I had to get out of there; the first time he let me stroll around town one afternoon, I thought for a while of disappearing without leaving a trace, of getting into a bus headed north, or a ferry to go back to Morocco — but I had nothing, no money, no papers, he had kept my passport, which I had been idiotic enough to give him, and I would probably have been arrested and thrown in jail before being expelled if I was asked to produce my documents.
I confided in the Imam from the mosque who came to pray for our dead; I explained to him that this Mr. Cruz was pretty strange, which he did not deny, only shrugging his shoulders with an air of powerlessness. He told me he thought my predecessor had run away for this excellent reason, because Cruz was a strange man, but one who had respect for the dead and for religion. That’s all.

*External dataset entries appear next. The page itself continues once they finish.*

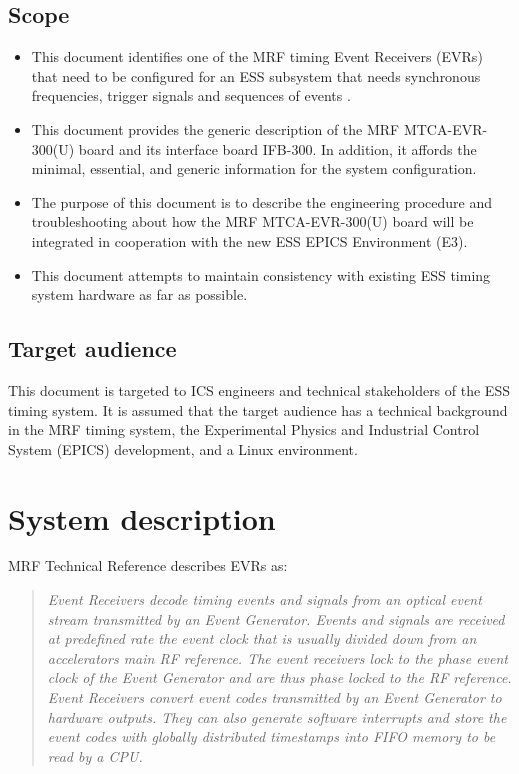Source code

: \documentclass[11pt
  , a4paper
  , article
  , oneside
  , showtrims
]{memoir}
\begin{document}
\section{Scope}
\begin{itemize}
\item This document identifies one of the MRF timing Event Receivers (EVRs) that need to be configured for an ESS subsystem that needs synchronous frequencies, trigger signals and sequences of events \cite{MRFEVENTSYSTEMDC}.
\item This document provides the generic description of the MRF MTCA-EVR-300(U) board and its interface board IFB-300. In addition, it affords the minimal, essential, and generic information for the system configuration.
\item The purpose of this document is to describe the engineering procedure and troubleshooting about how the MRF MTCA-EVR-300(U) board will be integrated in cooperation with the new ESS EPICS Environment (E3).
\item This document attempts to maintain consistency with existing ESS timing system hardware as far as possible.
\end{itemize}


\section{Target audience}
This document is targeted to ICS engineers and technical stakeholders of the ESS timing system. It is assumed that the target audience has a technical background in the MRF timing system, the Experimental Physics and Industrial Control System (EPICS) development, and a Linux environment.\\



\chapter{System description}
MRF Technical Reference \citep[see][p45]{MRFEVENTSYSTEMDC} describes EVRs as:
\blockquote{\textit{Event Receivers decode timing events and signals from an optical event stream transmitted by an Event Generator. Events and signals are received at predefined rate the event clock that is usually divided down from an accelerators main RF reference. The event receivers lock to the phase event clock of the Event Generator and are thus phase locked to the RF reference. Event Receivers convert event codes transmitted by an Event Generator to hardware outputs. They can also generate software interrupts and store the event codes with globally distributed timestamps into FIFO memory to be read by a CPU.}}
\end{document}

Seen from here, the long days on board the Ibn Battuta seemed like paradise.
I imagined climbing the wall, after all it wasn’t so hard, Cruz wouldn’t go so far as to run after me; but first I had to get back my papers and some money.
One day, Mr. Cruz left at dawn with the hearse; he returned with a load of dead bodies — seventeen, a patera had capsized off of Tarifa and the current had dotted the beaches with corpses. He was very happy with this harvest; a strange happiness, he didn’t want to seem happy to be getting fat off the backs of these poor stiffs, but I could sense, behind his mask for the occasion, from the way he stroked his dogs, and called me my little Lakhdar, that he was delighted with the resumption of business, but was ashamed at the same time.